Pam lets Meredith take the fall when there's an outbreak of lice at the office. Meanwhile, Jim is in Philadelphia for his new job, and Darryl breaks up with Val.

Quote from Dwight K. Schrute

Angela: Oh God, Meredith, lice? Did you not sign a pledge to shower?
Dwight K. Schrute: What? Lice? Oh my god. Lock the doors, we are on full quarantine.
Pam: Dwight, relax. It's just lice. Maybe, possibly.
Dwight K. Schrute: Just lice, Pam?
[aside to camera:]
Dwight K. Schrute: Of all of the vermin in God's great green kingdom, lice are the ones I detest the most. My first day of school, I had lice, and no one would play with me. For 15 years, they called me freak and four eyes and sci-fi nerd and girl puncher. All because I had lice when I was 7.


Quote from Nellie

Nellie: No. No, that is not all. Let me tell you what real life is like. The men dry up, and the nights get lonely. The only calls on your machine are from collection agencies about that pair of motorcycle boots you never even wore. You stalk your old high school boyfriend online, go to his daughter's soccer games, and make a scene. You buy a diamond ring for yourself, wear it on your right hand, and tell yourself, "You're all you need". One day, you're alone, tired. At your feet, a dying bird. But where did it come from? Why did you kill it? Is it because in some strange way it is you?

Quote from Meredith

Meredith: Hey, what do you want? I know who I am. Nobody's taking Meredith Palmer to the opera to meet the queen.

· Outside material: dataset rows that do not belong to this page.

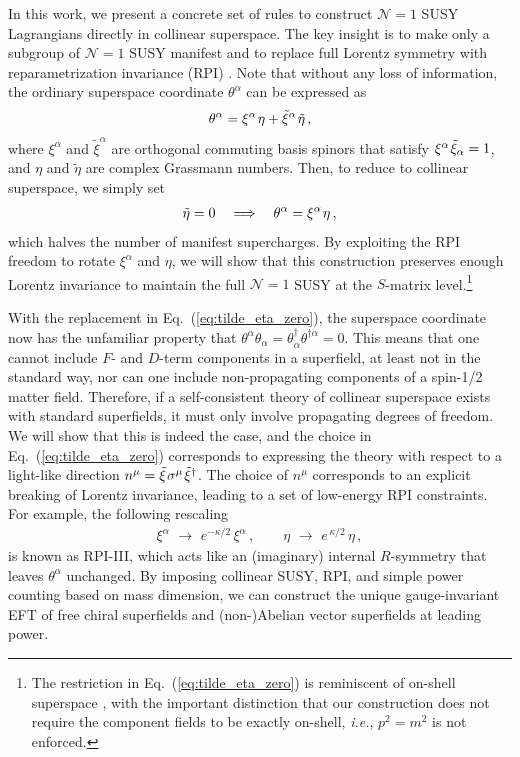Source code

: \documentclass[12pt,document,nofootinbib,superscriptaddress,onecolumn,preprintnumbers,balancelastpage]{article}
\newcommand{\s}{\hspace{0.8pt}}
\DeclareRobustCommand{\Eq}[1]{Eq.~(\ref{#1})}
\begin{document}
\begin{spacing}{1.2}
In this work, we present a concrete set of rules to construct $\mathcal{N}=1$ SUSY Lagrangians directly in collinear superspace.
%
The key insight is to make only a subgroup of $\mathcal{N}=1$ SUSY manifest and to replace full Lorentz symmetry with reparametrization invariance (RPI) \cite{Manohar:2002fd, Becher:2014oda}.
%
Note that without any loss of information, the ordinary superspace coordinate $\theta^\alpha$ can be expressed as
%
\begin{align}
\label{eq:theta_as_eta_tildeeta}
\theta^\alpha = \xi^\alpha\s \eta + {\tilde{\xi}}^{\alpha} \s\tilde{\eta}\,,
\end{align}
%
where $\xi^\alpha$ and $\tilde{\xi}^\alpha$ are orthogonal commuting basis spinors that satisfy $\xi^\alpha \s\tilde{\xi}_\alpha = 1$, and $\eta$ and $\tilde{\eta}$ are complex Grassmann numbers.
%
Then, to reduce to collinear superspace, we simply set
%
\begin{align}
\label{eq:tilde_eta_zero}
\tilde{\eta} = 0 \quad \Longrightarrow \quad \theta^\alpha = \xi^\alpha\s \eta\,,
\end{align}
%
which halves the number of manifest supercharges.
%
By exploiting the RPI freedom to rotate $\xi^\alpha$ and $\eta$, we will show that this construction preserves enough Lorentz invariance to maintain the full $\mathcal{N}=1$ SUSY at the $S$-matrix level.\footnote{The restriction in \Eq{eq:tilde_eta_zero} is reminiscent of on-shell superspace \cite{Gates:1982an, Brink:1980cb, Elvang:2013cua}, with the important distinction that our construction does not require the component fields to be exactly on-shell, \emph{i.e.}, $p^2 = m^2$ is not enforced.}


With the replacement in \Eq{eq:tilde_eta_zero}, the superspace coordinate now has the unfamiliar property that $\theta^\alpha \theta_{\alpha} = \theta^\dagger_{\dot{\alpha}} \theta^{\dagger \dot{\alpha}} = 0$.
%
This means that one cannot include $F$- and $D$-term components in a superfield, at least not in the standard way, nor can one include non-propagating components of a  spin-1/2 matter field.
%
Therefore, if a self-consistent theory of collinear superspace exists with standard superfields, it must only involve propagating degrees of freedom.
%
We will show that this is indeed the case, and the choice in \Eq{eq:tilde_eta_zero} corresponds to expressing the theory with respect to a light-like direction $n^\mu = \tilde{\xi}\s \sigma^\mu\s \tilde{\xi}^\dagger$.
%
The choice of $n^\mu$ corresponds to an explicit breaking of Lorentz invariance, leading to a set of low-energy RPI constraints.  For example, the following rescaling
\begin{align}
\xi^\alpha \,\,\rightarrow\,\, e^{- \kappa/2}\, \xi^\alpha\,, \qquad \eta \,\,\rightarrow\,\, e^{\,\kappa/2}\, \eta\,,
\end{align}
%
is known as RPI-III, which acts like an (imaginary) internal $R$-symmetry that leaves $\theta^\alpha$ unchanged.
%
By imposing collinear SUSY, RPI, and simple power counting based on mass dimension, we can construct the unique gauge-invariant EFT of free chiral superfields and (non-)Abelian vector superfields at leading power.


\end{spacing}
\end{document}

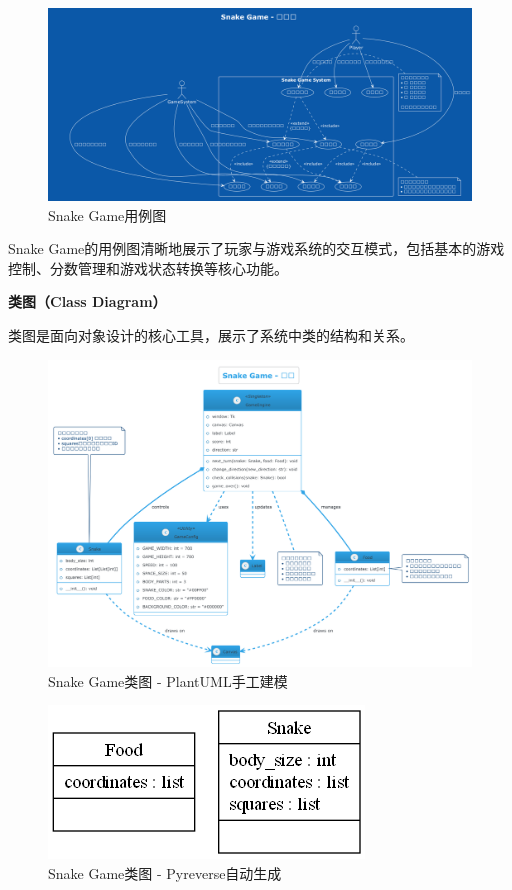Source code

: \documentclass[a4paper]{article}
\begin{document}
\begin{figure}[H]
\centering
\includegraphics[width=\textwidth]{img/Snake_Game_UseCase.png}
\caption{Snake Game用例图}
\label{fig:snake_usecase}
\end{figure}

Snake Game的用例图清晰地展示了玩家与游戏系统的交互模式，包括基本的游戏控制、分数管理和游戏状态转换等核心功能。

\textbf{类图（Class Diagram）}

类图是面向对象设计的核心工具，展示了系统中类的结构和关系。

\begin{figure}[H]
\centering
\includegraphics[width=\textwidth]{img/Snake_Game_Class.png}
\caption{Snake Game类图 - PlantUML手工建模}
\label{fig:snake_class_manual}
\end{figure}

\begin{figure}[H]
\centering
\includegraphics[width=\textwidth]{img/classes_SnakeGame_Auto.png}
\caption{Snake Game类图 - Pyreverse自动生成}
\label{fig:snake_class_auto}
\end{figure}
\end{document}
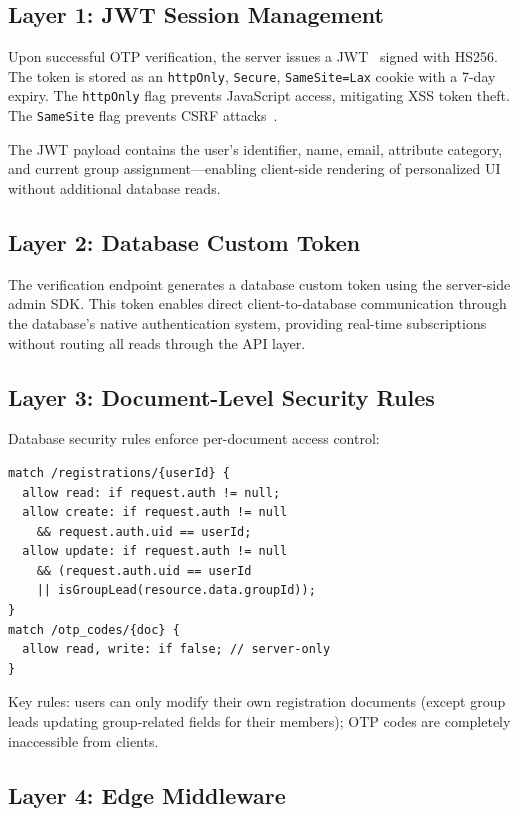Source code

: \documentclass[11pt,a4paper]{article}
\theoremstyle{plain}
\theoremstyle{definition}
\begin{document}
\subsection{Layer 1: JWT Session Management}

Upon successful OTP verification, the server issues a JWT~\cite{jones2015} signed with HS256. The token is stored as an \texttt{httpOnly}, \texttt{Secure}, \texttt{SameSite=Lax} cookie with a 7-day expiry. The \texttt{httpOnly} flag prevents JavaScript access, mitigating XSS token theft. The \texttt{SameSite} flag prevents CSRF attacks~\cite{barth2008}.

The JWT payload contains the user's identifier, name, email, attribute category, and current group assignment---enabling client-side rendering of personalized UI without additional database reads.

\subsection{Layer 2: Database Custom Token}

The verification endpoint generates a database custom token using the server-side admin SDK. This token enables direct client-to-database communication through the database's native authentication system, providing real-time subscriptions without routing all reads through the API layer.

\subsection{Layer 3: Document-Level Security Rules}

Database security rules enforce per-document access control:
\begin{lstlisting}[language={}, caption={Document-level security rules (excerpt)}, label={lst:rules}]
match /registrations/{userId} {
  allow read: if request.auth != null;
  allow create: if request.auth != null
    && request.auth.uid == userId;
  allow update: if request.auth != null
    && (request.auth.uid == userId
    || isGroupLead(resource.data.groupId));
}
match /otp_codes/{doc} {
  allow read, write: if false; // server-only
}
\end{lstlisting}

Key rules: users can only modify their own registration documents (except group leads updating group-related fields for their members); OTP codes are completely inaccessible from clients.

\subsection{Layer 4: Edge Middleware}
\end{document}
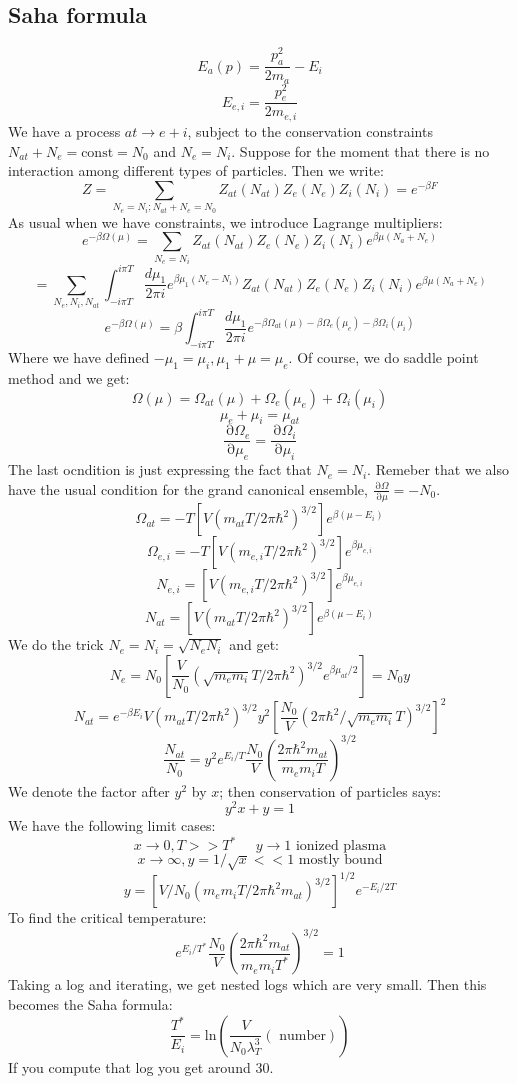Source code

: \documentclass[12 pt]{article}
\DeclareMathOperator {\p} {\partial}
\begin{document}
\subsection*{Saha formula}
\[     E_a (p) = \frac{p_a^2}{2m_a} - E_i   \]
\[    E_{e, i} = \frac{p_e^2}{2m_{e,i}}   \]
We have a process $at\to e + i$, subject to the conservation constraints $N_{at} + N_e = \text{const} = N_0$ and $N_e = N_i$. Suppose for the moment that there is no interaction among different types of particles. Then we write:
\[      Z = \sum_{N_e = N_i ;N_{at} + N_e = N_0 } Z_{at} (N_{at})  Z_{e} (N_{e}) Z_{i} (N_{i})  = e^{-\beta F}    \]
As usual when we have constraints, we introduce Lagrange multipliers:
\[     e^{-\beta \Omega(\mu)} = \sum_{N_e = N_i}  Z_{at} (N_{at})  Z_{e} (N_{e}) Z_{i} (N_{i}) e^{\beta \mu (N_a + N_e)}   \]
\[    = \sum_{N_e, N_i, N_{at}} \int_{-i\pi T}^{i\pi T} \frac{d\mu_1}{2\pi i} e^{\beta \mu_1 (N_e - N_i)}   Z_{at} (N_{at})  Z_{e} (N_{e}) Z_{i} (N_{i}) e^{\beta \mu (N_a + N_e)}    \]
\[      e^{- \beta \Omega(\mu)} = \beta \int_{-i\pi T}^{i\pi T} \frac{d\mu_1}{2\pi i} e^{-\beta \Omega_{at}(\mu)-\beta \Omega_e(\mu_e) - \beta \Omega_i(\mu_i)}      \]
Where we have defined $-\mu_1 = \mu_i, \mu_1 + \mu = \mu_e$. Of course, we do saddle point method and we get:
\[   \Omega(\mu) = \Omega_{at}(\mu) + \Omega_e(\mu_e) + \Omega_i(\mu_i)    \]
\[       \mu_e + \mu_i = \mu_{at}   \]
\[     \frac{\p \Omega_e}{\p \mu_e} = \frac{\p \Omega_i}{\p \mu_i}    \]
The last ocndition is just expressing the fact that $N_e = N_i$. Remeber that we also have the usual condition for the grand canonical ensemble, $\frac{\p \Omega}{\p \mu} = - N_0$.
\[      \Omega_{at} = - T \left[ V (m_{at}T/2\pi \hbar^2)^{3/2} \right] e^{\beta(\mu - E_i)}   \]
\[      \Omega_{e,i} = - T \left[ V (m_{e,i}T/2\pi \hbar^2)^{3/2} \right] e^{\beta \mu_{e,i}}   \]
\[    N_{e,i} =   \left[ V (m_{e,i}T/2\pi \hbar^2)^{3/2} \right] e^{\beta \mu_{e,i}}   \]
\[      N_{at} =   \left[ V (m_{at}T/2\pi \hbar^2)^{3/2} \right] e^{\beta(\mu - E_i)}   \]
We do the trick $N_e = N_i = \sqrt{N_e N_i}$ and get:
\[     N_e = N_0 \left[ \frac{V}{N_0}  (\sqrt{m_e m_i}T/2\pi \hbar^2)^{3/2} e^{\beta \mu_{at} /2} \right]    = N_0 y   \]
\[    N_{at} = e^{-\beta E_i}  V (m_{at}T/2\pi \hbar^2)^{3/2} y^2 \left[  \frac{N_0}{V} (2\pi \hbar^2 / \sqrt{m_em_i} T)^{3/2} \right]^2   \]
\[    \frac{N_{at}}{N_0} = y^2 e^{E_i/T}  \frac{N_0}{V} \left( \frac{2\pi \hbar^2 m_{at}}{m_e m_i T}  \right)^{3/2}   \]
We denote the factor after $y^2$ by $x$; then conservation of particles says:
\[    y^2 x + y = 1      \]
We have the following limit cases:
\[      x\to 0, T>> T^* \;\;\;\;\; y\to 1 \text{ ionized plasma}    \]
\[      x \to \infty, y = 1/\sqrt{x} <<1 \text{ mostly bound}          \]
\[      y =  \left[  V/N_0 (m_e m_i T/2\pi \hbar^2 m_{at})^{3/2} \right]^{1/2}  e^{-E_i/2T}  \]
To find the critical temperature:
\[        e^{E_i/T^*}  \frac{N_0}{V} \left( \frac{2\pi \hbar^2 m_{at}}{m_e m_i T^*}  \right)^{3/2}  = 1         \]
Taking a log and iterating, we get nested logs which are very small. Then this becomes the Saha formula:
\[       \frac{T^*}{E_i} = \text{ln} \left( \frac{V}{N_0 \lambda_T^3} (\text{ number})  \right)     \]
If you compute that log you get around 30.
\end{document}
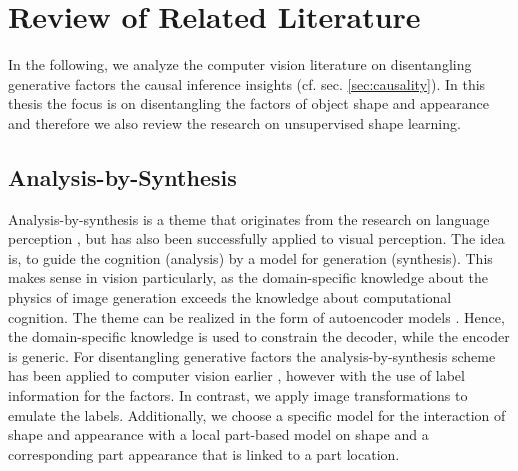 \chapter{Review of Related Literature}\label{sec:literature}
	In the following, we analyze the computer vision literature on disentangling generative factors \wrt the causal inference insights (cf. sec. \ref{sec:causality}).
	In this thesis the focus is on disentangling the factors of object shape and appearance and therefore we also review the research on unsupervised shape learning.


\section{Analysis-by-Synthesis}
	Analysis-by-synthesis is a theme that originates from the research on language perception \eg \cite{bever10anabysyn}, but has also been successfully applied to visual perception.
	The idea is, to guide the cognition (analysis) by a model for generation (synthesis). This makes sense in vision particularly, as the domain-specific knowledge about the physics of image generation exceeds the knowledge about computational cognition.
	The theme can be realized in the form of autoencoder models \cite{tieleman14thesis}.
	Hence, the domain-specific knowledge is used to constrain the decoder, while the encoder is generic.
	For disentangling generative factors the analysis-by-synthesis scheme has been applied to computer vision earlier \cite{kulkarni15dcign, yildirim15anabysyn, desjardins12genentangle}, however with the use of label information for the factors.
	In contrast, we apply image transformations to emulate the labels.
	Additionally, we choose a specific model for the interaction of shape and appearance with a local part-based model on shape and a corresponding part appearance that is linked to a part location.



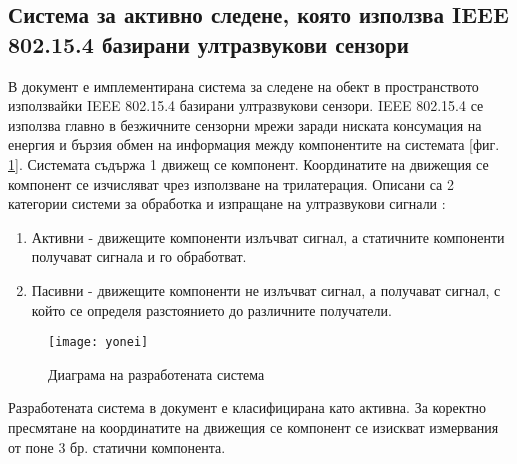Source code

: \subsection{Система за активно следене, която използва IEEE 802.15.4 базирани ултразвукови сензори}

В документ \cite{yonei} е имплементирана система за следене на обект в пространството използвайки IEEE 802.15.4 базирани ултразвукови сензори.
IEEE 802.15.4 се използва главно в безжичните сензорни мрежи заради ниската консумация на енергия и бързия обмен на информация между компонентите на системата [фиг. \ref{fig:yoneiFig}]. Системата съдържа 1 движещ се компонент. Координатите на движещия се компонент се изчисляват чрез използване на трилатерация.  Описани са 2 категории системи за обработка и изпращане на ултразвукови сигнали \cite{sysTypes}:

\begin{enumerate}
    \item Активни - движещите компоненти излъчват сигнал, а статичните компоненти получават сигнала и го обработват.
    \item Пасивни - движещите компоненти не излъчват сигнал, а получават сигнал, с който се определя разстоянието до различните получатели.
\end{enumerate}

\begin{figure}
    \centering
    \texttt{[image: yonei]}
    \caption{Диаграма на разработената система}
    \label{fig:yoneiFig}
\end{figure}

Разработената система в документ \cite{yonei} е класифицирана като активна. За коректно пресмятане на координатите на движещия се компонент се изискват измервания от поне 3 бр. статични компонента.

Quote from Dwight K. Schrute

Phyllis: What are you wearing?
Dwight K. Schrute: It's a Hazmat suit. That stands for hazardous materials men's suit wearing. If you rent more than four times a year, it just makes sense to buy. Is there anyone else here that is lice free? [Phyllis, Kevin, Darryl and Nellie raise their hands] Excellent. You have your own hazmat suits?
Nellie: No.
Kevin: No.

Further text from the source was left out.